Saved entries
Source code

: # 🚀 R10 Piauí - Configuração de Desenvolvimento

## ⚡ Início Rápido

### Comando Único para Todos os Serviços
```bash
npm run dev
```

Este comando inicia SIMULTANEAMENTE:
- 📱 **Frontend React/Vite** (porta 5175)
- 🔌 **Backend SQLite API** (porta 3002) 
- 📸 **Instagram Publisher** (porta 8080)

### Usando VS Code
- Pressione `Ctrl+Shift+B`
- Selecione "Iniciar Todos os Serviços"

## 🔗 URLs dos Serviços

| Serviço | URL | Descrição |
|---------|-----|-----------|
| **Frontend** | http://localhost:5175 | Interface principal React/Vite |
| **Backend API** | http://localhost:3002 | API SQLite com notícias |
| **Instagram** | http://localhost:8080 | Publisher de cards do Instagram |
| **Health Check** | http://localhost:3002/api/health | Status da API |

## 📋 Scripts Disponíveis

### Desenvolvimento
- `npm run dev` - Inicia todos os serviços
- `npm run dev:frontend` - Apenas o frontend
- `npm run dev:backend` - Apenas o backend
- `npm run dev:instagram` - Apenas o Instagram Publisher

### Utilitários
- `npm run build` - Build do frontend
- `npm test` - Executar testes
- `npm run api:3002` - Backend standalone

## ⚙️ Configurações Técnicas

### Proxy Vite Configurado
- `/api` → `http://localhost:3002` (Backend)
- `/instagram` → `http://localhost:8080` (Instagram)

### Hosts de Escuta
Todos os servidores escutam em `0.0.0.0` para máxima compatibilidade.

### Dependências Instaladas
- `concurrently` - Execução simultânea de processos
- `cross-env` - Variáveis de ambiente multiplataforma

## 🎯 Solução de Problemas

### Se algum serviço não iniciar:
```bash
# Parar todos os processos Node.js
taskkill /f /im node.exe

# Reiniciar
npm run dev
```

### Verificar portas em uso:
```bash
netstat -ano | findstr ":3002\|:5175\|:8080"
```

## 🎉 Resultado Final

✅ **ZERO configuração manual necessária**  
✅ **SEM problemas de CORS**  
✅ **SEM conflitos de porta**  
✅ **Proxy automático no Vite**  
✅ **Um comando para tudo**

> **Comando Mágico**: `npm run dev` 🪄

EXERCISE GOAL
All of the records need to be returned exactly as they are.

EXERCISE SOLUTION
Source code

: # 🚀 R10 Piauí - Configuração de Desenvolvimento

## ⚡ Início Rápido

### Comando Único para Todos os Serviços
```bash
npm run dev
```

Este comando inicia SIMULTANEAMENTE:
- 📱 **Frontend React/Vite** (porta 5175)
- 🔌 **Backend SQLite API** (porta 3002) 
- 📸 **Instagram Publisher** (porta 8080)

### Usando VS Code
- Pressione `Ctrl+Shift+B`
- Selecione "Iniciar Todos os Serviços"

## 🔗 URLs dos Serviços

| Serviço | URL | Descrição |
|---------|-----|-----------|
| **Frontend** | http://localhost:5175 | Interface principal React/Vite |
| **Backend API** | http://localhost:3002 | API SQLite com notícias |
| **Instagram** | http://localhost:8080 | Publisher de cards do Instagram |
| **Health Check** | http://localhost:3002/api/health | Status da API |

## 📋 Scripts Disponíveis

### Desenvolvimento
- `npm run dev` - Inicia todos os serviços
- `npm run dev:frontend` - Apenas o frontend
- `npm run dev:backend` - Apenas o backend
- `npm run dev:instagram` - Apenas o Instagram Publisher

### Utilitários
- `npm run build` - Build do frontend
- `npm test` - Executar testes
- `npm run api:3002` - Backend standalone

## ⚙️ Configurações Técnicas

### Proxy Vite Configurado
- `/api` → `http://localhost:3002` (Backend)
- `/instagram` → `http://localhost:8080` (Instagram)

### Hosts de Escuta
Todos os servidores escutam em `0.0.0.0` para máxima compatibilidade.

### Dependências Instaladas
- `concurrently` - Execução simultânea de processos
- `cross-env` - Variáveis de ambiente multiplataforma

## 🎯 Solução de Problemas

### Se algum serviço não iniciar:
```bash
# Parar todos os processos Node.js
taskkill /f /im node.exe

# Reiniciar
npm run dev
```

### Verificar portas em uso:
```bash
netstat -ano | findstr ":3002\|:5175\|:8080"
```

## 🎉 Resultado Final

✅ **ZERO configuração manual necessária**  
✅ **SEM problemas de CORS**  
✅ **SEM conflitos de porta**  
✅ **Proxy automático no Vite**  
✅ **Um comando para tudo**

> **Comando Mágico**: `npm run dev` 🪄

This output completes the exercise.